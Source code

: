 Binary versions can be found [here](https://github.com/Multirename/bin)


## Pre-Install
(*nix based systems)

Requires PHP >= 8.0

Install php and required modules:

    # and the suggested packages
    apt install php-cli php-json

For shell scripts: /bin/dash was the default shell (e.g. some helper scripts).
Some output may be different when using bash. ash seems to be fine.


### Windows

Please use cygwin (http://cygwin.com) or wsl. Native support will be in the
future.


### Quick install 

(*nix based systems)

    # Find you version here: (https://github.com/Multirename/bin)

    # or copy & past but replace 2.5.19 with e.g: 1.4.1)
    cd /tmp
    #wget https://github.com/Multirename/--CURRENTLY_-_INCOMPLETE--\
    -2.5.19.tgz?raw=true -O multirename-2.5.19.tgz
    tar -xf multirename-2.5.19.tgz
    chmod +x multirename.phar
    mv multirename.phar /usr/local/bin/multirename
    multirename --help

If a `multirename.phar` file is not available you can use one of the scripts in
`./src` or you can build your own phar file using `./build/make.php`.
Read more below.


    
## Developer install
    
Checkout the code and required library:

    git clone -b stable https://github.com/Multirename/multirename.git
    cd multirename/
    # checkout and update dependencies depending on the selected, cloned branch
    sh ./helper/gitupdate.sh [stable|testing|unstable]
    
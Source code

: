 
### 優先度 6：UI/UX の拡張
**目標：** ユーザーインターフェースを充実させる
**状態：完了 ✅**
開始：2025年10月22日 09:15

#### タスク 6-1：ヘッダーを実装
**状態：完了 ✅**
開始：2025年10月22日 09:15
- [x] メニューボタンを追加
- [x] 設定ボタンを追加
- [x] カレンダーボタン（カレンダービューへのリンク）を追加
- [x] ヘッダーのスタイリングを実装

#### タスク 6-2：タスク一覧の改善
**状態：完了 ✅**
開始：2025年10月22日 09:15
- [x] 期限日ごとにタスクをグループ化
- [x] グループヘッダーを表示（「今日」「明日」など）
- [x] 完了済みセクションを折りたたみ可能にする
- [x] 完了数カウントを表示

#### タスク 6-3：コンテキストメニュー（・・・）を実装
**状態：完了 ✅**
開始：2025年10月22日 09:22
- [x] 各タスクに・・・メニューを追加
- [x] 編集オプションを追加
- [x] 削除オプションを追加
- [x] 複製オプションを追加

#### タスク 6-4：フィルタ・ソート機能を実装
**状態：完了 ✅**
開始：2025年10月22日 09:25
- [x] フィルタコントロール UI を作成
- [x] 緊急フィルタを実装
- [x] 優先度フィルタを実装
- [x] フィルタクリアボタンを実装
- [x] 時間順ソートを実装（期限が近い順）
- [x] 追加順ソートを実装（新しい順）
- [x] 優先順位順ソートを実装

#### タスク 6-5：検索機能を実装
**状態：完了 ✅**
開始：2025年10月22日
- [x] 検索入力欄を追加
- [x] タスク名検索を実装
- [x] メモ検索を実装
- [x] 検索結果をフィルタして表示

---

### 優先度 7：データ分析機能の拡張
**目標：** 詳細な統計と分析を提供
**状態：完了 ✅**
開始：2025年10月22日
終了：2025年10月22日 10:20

===============

● **To do**: The lines you return should be those above that contain the word "https", every one of them.

● **Output**:
: Binary versions can be found [here](https://github.com/Multirename/bin)
    # Find you version here: (https://github.com/Multirename/bin)
    #wget https://github.com/Multirename/--CURRENTLY_-_INCOMPLETE--\
    git clone -b stable https://github.com/Multirename/multirename.git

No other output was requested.